One version of such a catheter is shown in U.S. Pat. No. 4,762,129 (and B1 4,762,129) issued to Bonzel, where the guidewire lumen passes through the balloon and exits immediately proximal to the balloon. The guidewire lumen and inflation lumen are of a "bilumen" or "biaxial" configuration in which the guidewire lumen runs parallel to the inflation lumen. A similar system is shown in U.S. Pat. No. 4,748,982 issued to Horzewski, et al., and in U.S. Pat. No. 4,988,356 issued to Crittenden, in which the guidewire lumen, which runs parallel to the inflation lumen, contains a slit extending its length so that the guidewire can be removed from the lumen through the slit at a point immediately proximal to the balloon.
These bilumen designs can be relatively easy to manufacture because they can be made from a single extrusion of the shaft and guidewire lumen together. In addition, they allow use of a slit guidewire lumen. Sometimes, however, they have a larger profile than might be desired and poor guidewire movement.
Examples of bilumen rapid exchange catheters on the market are ACS' Alpha.TM. catheter and ACS' RX.TM. catheter. In the Alpha.TM. catheter, a hypotube (stainless steel tube) forms the proximal end of the catheter and a bilumen extrusion the distal portion. The bilumen portion is slit so that the guidewire can be removed from it at varying positions as shown in the Horzewski, et al., patent mentioned above. In the RX.TM. catheter, the entire catheter is a single bilumen extrusion, the proximal portion of which contains a core wire. A side entry is cut into the guidewire lumen near the balloon.
In rapid exchange catheter designs such as those in Yock, U.S. Pat.

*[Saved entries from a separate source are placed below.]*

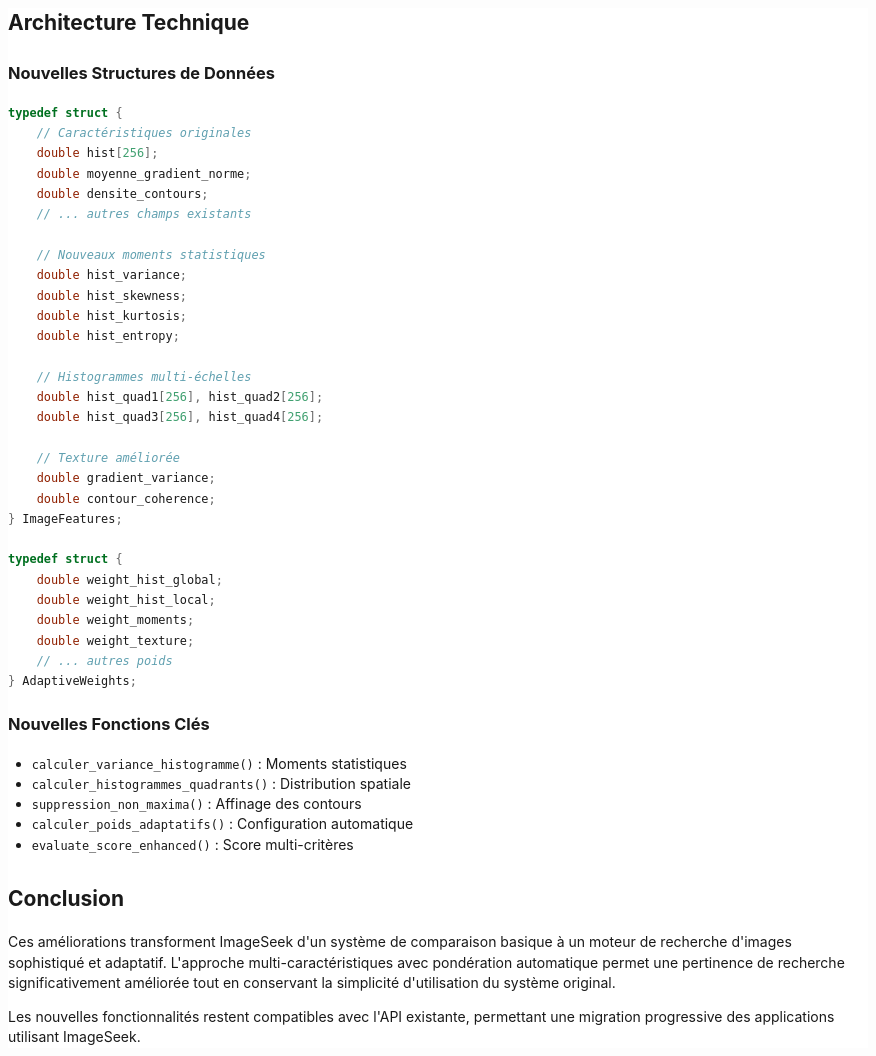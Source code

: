 ## Architecture Technique

### Nouvelles Structures de Données

```c
typedef struct {
    // Caractéristiques originales
    double hist[256];
    double moyenne_gradient_norme;
    double densite_contours;
    // ... autres champs existants
    
    // Nouveaux moments statistiques
    double hist_variance;
    double hist_skewness; 
    double hist_kurtosis;
    double hist_entropy;
    
    // Histogrammes multi-échelles
    double hist_quad1[256], hist_quad2[256];
    double hist_quad3[256], hist_quad4[256];
    
    // Texture améliorée
    double gradient_variance;
    double contour_coherence;
} ImageFeatures;

typedef struct {
    double weight_hist_global;
    double weight_hist_local;
    double weight_moments;
    double weight_texture;
    // ... autres poids
} AdaptiveWeights;
```

### Nouvelles Fonctions Clés

- `calculer_variance_histogramme()` : Moments statistiques
- `calculer_histogrammes_quadrants()` : Distribution spatiale
- `suppression_non_maxima()` : Affinage des contours
- `calculer_poids_adaptatifs()` : Configuration automatique
- `evaluate_score_enhanced()` : Score multi-critères

## Conclusion

Ces améliorations transforment ImageSeek d'un système de comparaison basique à un moteur de recherche d'images sophistiqué et adaptatif. L'approche multi-caractéristiques avec pondération automatique permet une pertinence de recherche significativement améliorée tout en conservant la simplicité d'utilisation du système original.

Les nouvelles fonctionnalités restent compatibles avec l'API existante, permettant une migration progressive des applications utilisant ImageSeek.
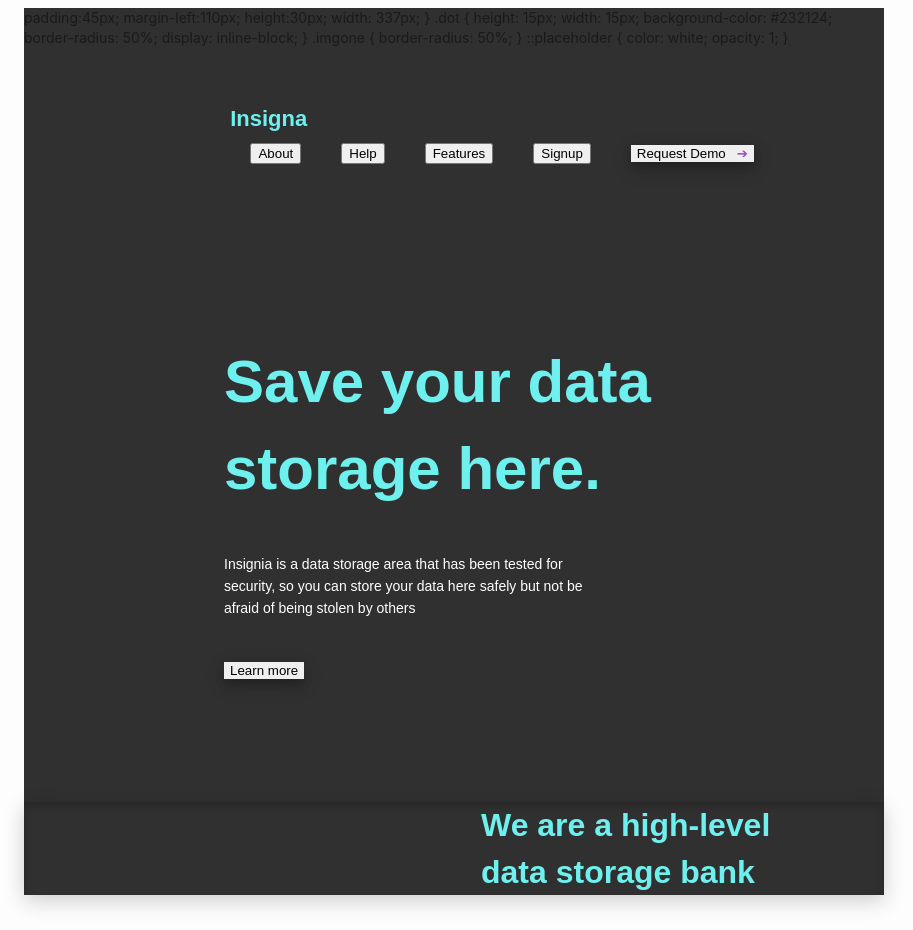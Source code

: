  padding:45px;
 margin-left:110px;
 height:30px;
 width: 337px;
 }
 .dot 
{
  height: 15px;
  width: 15px;
  background-color: #232124;
  border-radius: 50%;
  display: inline-block;
}
.imgone
{
  border-radius: 50%;
}
::placeholder {
  color: white;
  opacity: 1;
}
</style>
<body style="background-color:#303030">
<br><br>
<div style="color:#6ef0ee;margin-left:200px;font-size:22px;font-family: Arial, sans-serif;">
<img src="">
<strong>Insigna</strong>
<div style="float:right;padding-right:130px;">
<button type="button" class="unstyled-button" style="margin-right:40px;">About
<button type="button" class="unstyled-button" style="margin-right:40px;">Help
<button type="button" class="unstyled-button" style="margin-right:40px;">Features
<button type="button" class="unstyled-button" style="margin-right:40px;">Signup
<button type="button" class="unstyled-button-one" style="box-shadow: 0 4px 8px 0 rgba(0, 0, 0, 0.2), 0 6px 20px 0 rgba(0, 0, 0, 0.19);border:none;">Request Demo <font style="color:#964fc2;">&nbsp;&nbsp;➔</font>
</div>
</div>
<br><br><br><br><br><br><br><br><br><br>
<div style="color:#6ef0ee;margin-left:200px;font-size:60px;font-family: Arial, sans-serif;">
<strong>
Save your data<br>
storage here.</strong>
</div>
<br><br>
<div style="margin-left:200px;color:#FFFFFF;font-family: Arial, sans-serif;font-size:14px;line-height: 1.6;">
Insignia is a data storage area that has been tested for<br>
security, so you can store your data here safely but not be<br>
afraid of being stolen by others<br>
</div>
<br><br>
<div style="margin-left:200px;">
<button type="button" class="styled-button" style="box-shadow: 0 4px 8px 0 rgba(0, 0, 0, 0.2), 0 6px 20px 0 rgba(0, 0, 0, 0.19);border:none;">Learn more
</div>
<br><br><br><br><br><br>
<div class="container" style="box-shadow:inset 0 4px 8px 0 rgba(0, 0, 0, 0.2), 0 6px 20px 0 rgba(0, 0, 0, 0.19);border:none;">
<div style="color:#6ef0ee;font-size:32px;font-family: Arial, sans-serif;margin-left:457px;">
<strong>
We are a high-level<br>
data storage bank<br>
</strong>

Nos. 5,040,548 and 5,061,273, the short guidewire lumen is coaxial with respect to the inflation lumen, but exits (or enters) in a side port at least 10 centimeters from the distal tip of the catheter. (The Yock disclosure suggests a lumen of 10 or more centimeters; in catheters on the market, the coaxial lumen varies from about 9 to about 35 centimeters in length.) Coaxial construction has provided certain advantages such as smaller profile catheters and better guidwire movement.

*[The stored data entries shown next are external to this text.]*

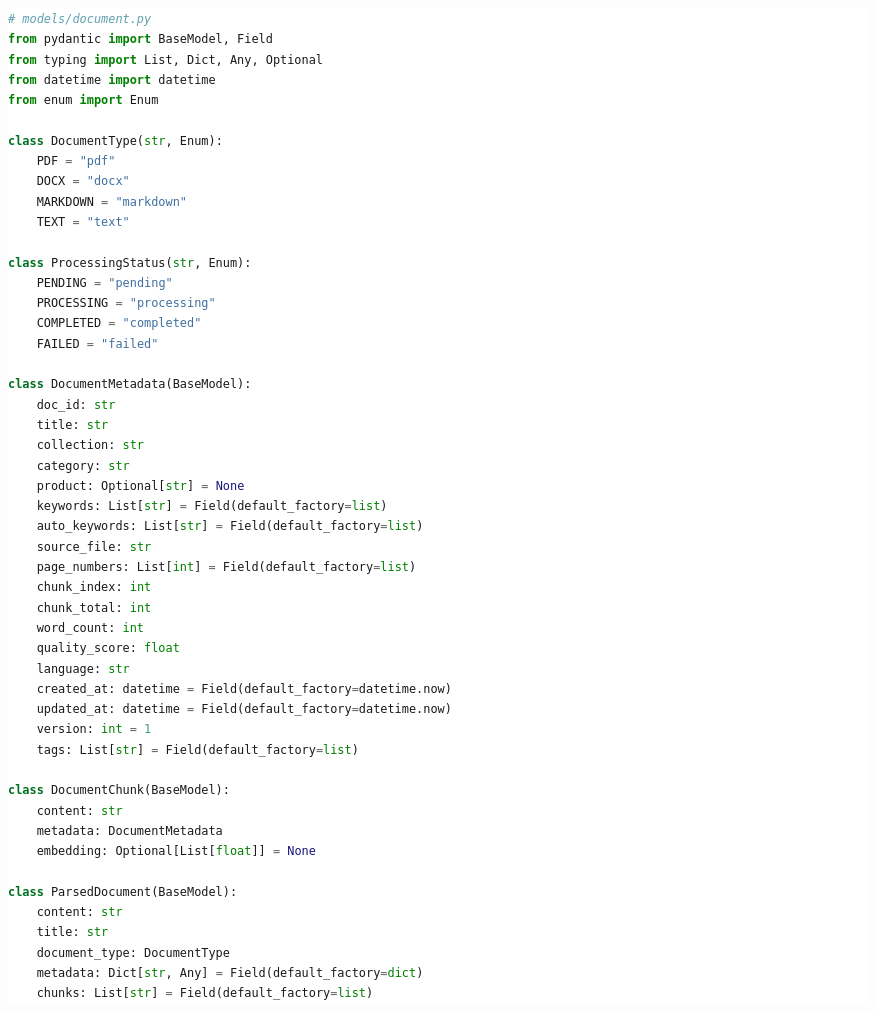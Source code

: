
 ```python
# models/document.py
from pydantic import BaseModel, Field
from typing import List, Dict, Any, Optional
from datetime import datetime
from enum import Enum

class DocumentType(str, Enum):
    PDF = "pdf"
    DOCX = "docx"
    MARKDOWN = "markdown"
    TEXT = "text"

class ProcessingStatus(str, Enum):
    PENDING = "pending"
    PROCESSING = "processing"
    COMPLETED = "completed"
    FAILED = "failed"

class DocumentMetadata(BaseModel):
    doc_id: str
    title: str
    collection: str
    category: str
    product: Optional[str] = None
    keywords: List[str] = Field(default_factory=list)
    auto_keywords: List[str] = Field(default_factory=list)
    source_file: str
    page_numbers: List[int] = Field(default_factory=list)
    chunk_index: int
    chunk_total: int
    word_count: int
    quality_score: float
    language: str
    created_at: datetime = Field(default_factory=datetime.now)
    updated_at: datetime = Field(default_factory=datetime.now)
    version: int = 1
    tags: List[str] = Field(default_factory=list)

class DocumentChunk(BaseModel):
    content: str
    metadata: DocumentMetadata
    embedding: Optional[List[float]] = None

class ParsedDocument(BaseModel):
    content: str
    title: str
    document_type: DocumentType
    metadata: Dict[str, Any] = Field(default_factory=dict)
    chunks: List[str] = Field(default_factory=list)
```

However, in these catheters, the construction of the distal guidewire entry area or "transition region" has posed a challenge. The inflation lumen must be isolated from the distal port to prevent exit of the inflation fluid to the exterior. In some designs, the transition region is not strong enough to avoid distal kinking. In others, abrupt changes in stiffness from one part of the catheter to another may occur. In yet others, the transition region may be too stiff, preventing its placement in the coronary arteries.

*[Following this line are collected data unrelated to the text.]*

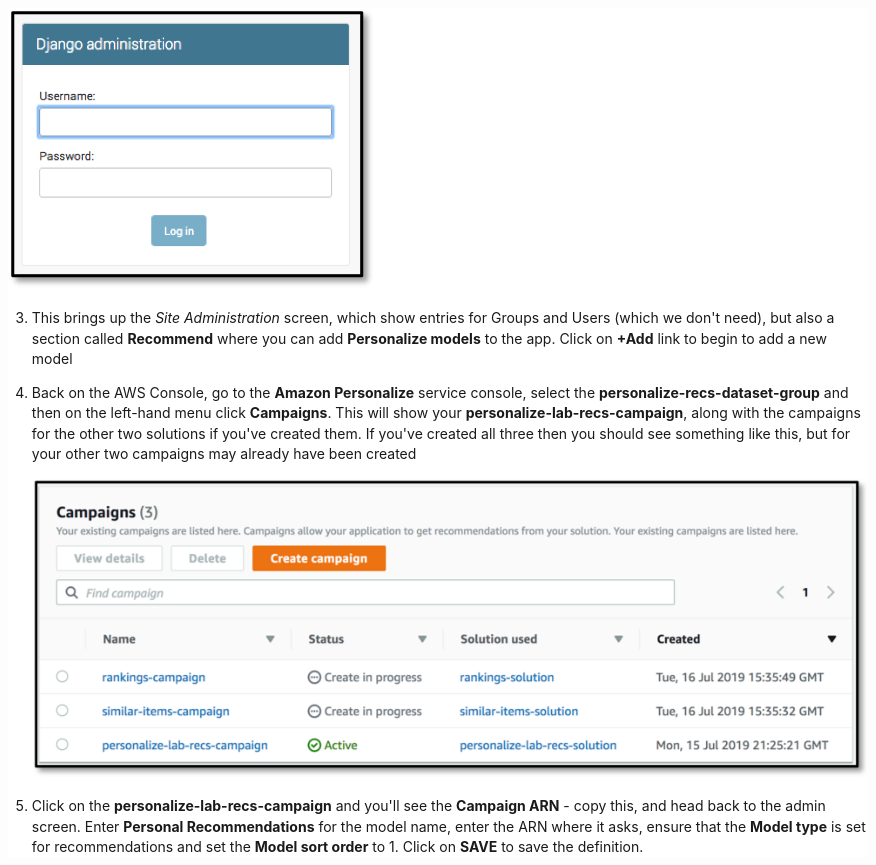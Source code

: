    ![](images/djangoAdmin.png)
   
3. This brings up the *Site Administration* screen, which show entries for Groups and Users (which we don't need), but also a section called **Recommend** where you can add **Personalize models** to the app.  Click on **+Add** link to begin to add a new model

4. Back on the AWS Console, go to the **Amazon Personalize** service console, select the **personalize-recs-dataset-group** and then on the left-hand menu click **Campaigns**.  This will show your **personalize-lab-recs-campaign**, along with the campaigns for the other two solutions if you've created them.  If you've created all three then you should see something like this, but for your other two campaigns may already have been created

   ![](images/campaignList.png)

5. Click on the **personalize-lab-recs-campaign** and you'll see the **Campaign ARN** - copy this, and head back to the admin screen.  Enter **Personal Recommendations** for the model name, enter the ARN where it asks, ensure that the **Model type** is set for recommendations and set the **Model sort order** to 1.  Click on **SAVE** to save the definition.

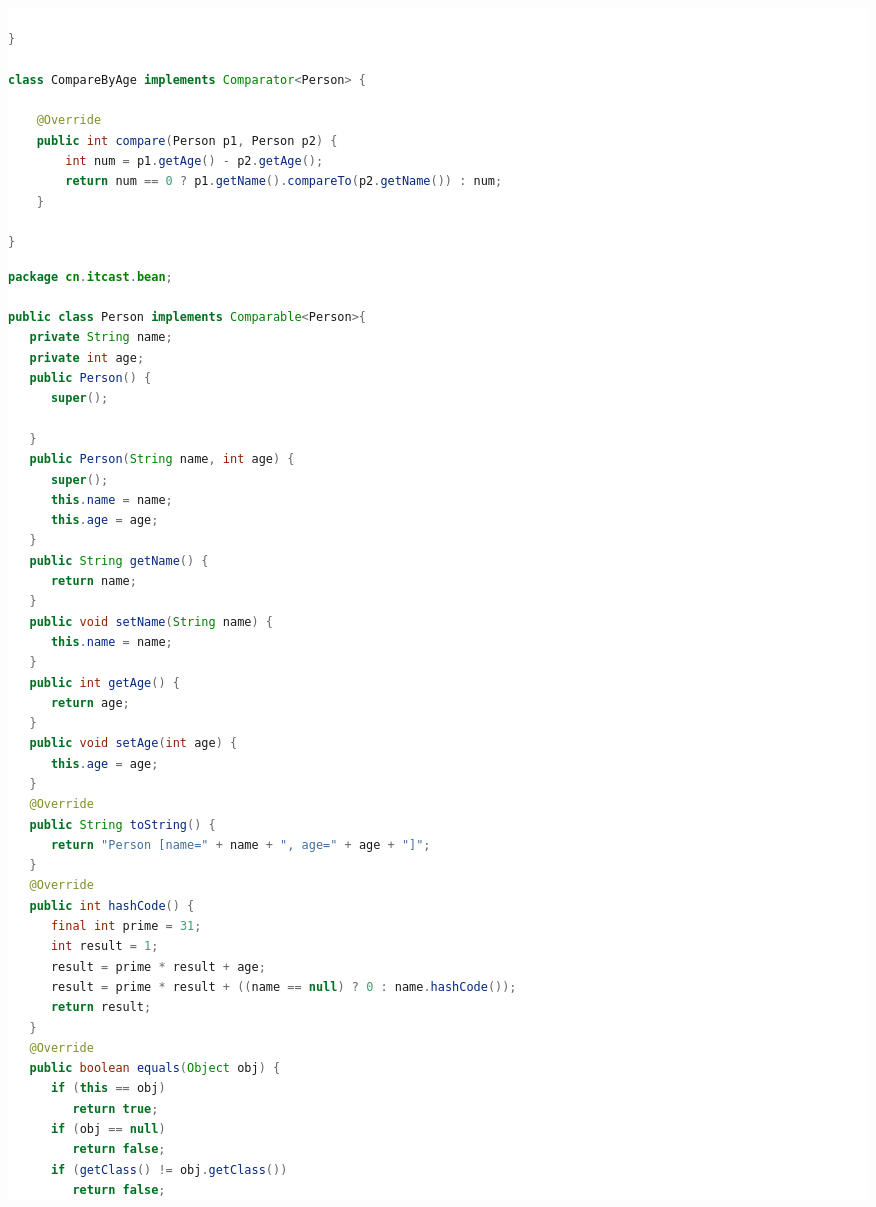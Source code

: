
 ```java

}

class CompareByAge implements Comparator<Person> {

	@Override
	public int compare(Person p1, Person p2) {
		int num = p1.getAge() - p2.getAge();
		return num == 0 ? p1.getName().compareTo(p2.getName()) : num;
	}
	
}

```



```java
package cn.itcast.bean;

public class Person implements Comparable<Person>{
   private String name;
   private int age;
   public Person() {
      super();
      
   }
   public Person(String name, int age) {
      super();
      this.name = name;
      this.age = age;
   }
   public String getName() {
      return name;
   }
   public void setName(String name) {
      this.name = name;
   }
   public int getAge() {
      return age;
   }
   public void setAge(int age) {
      this.age = age;
   }
   @Override
   public String toString() {
      return "Person [name=" + name + ", age=" + age + "]";
   }
   @Override
   public int hashCode() {
      final int prime = 31;
      int result = 1;
      result = prime * result + age;
      result = prime * result + ((name == null) ? 0 : name.hashCode());
      return result;
   }
   @Override
   public boolean equals(Object obj) {
      if (this == obj)
         return true;
      if (obj == null)
         return false;
      if (getClass() != obj.getClass())
         return false;
```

An example of a coaxial rapid exchange catheter on the market is Schneider's Piccolino.TM.. In this catheter, the entire inflation lumen appears to be formed of one piece, and a core wire extends through the proximal portion, through the transition region and into the distal portion. The guidewire lumen is located in the distal end of the inflation lumen and appears to be fused into position in the transition area. An entry is cut into the proximal end of the guidewire and adjacent fused area.
In SciMed's Express.TM. catheter, a hypotube forms the proximal segment and a separate hypotube segment formed into a crescent shape is attached to the distal end of the proximal hypotube, creating a trough in which the guidewire lumen is located. A short coil jacketed by the inflation lumen surrounds the guidewire lumen, reinforcing the transition. The remaining distal segment of the catheter is made of standard coaxial extrusions.
It would be desirable to develop a catheter which allows rapid exchange, has the benefits of a coaxial guidwire lumen, has the advantages of a spring coil design, and which can be designed for appropriate but varying flexibility along the length of the catheter, without abrupt changes in stiffness, or an undesirably stiff transition region.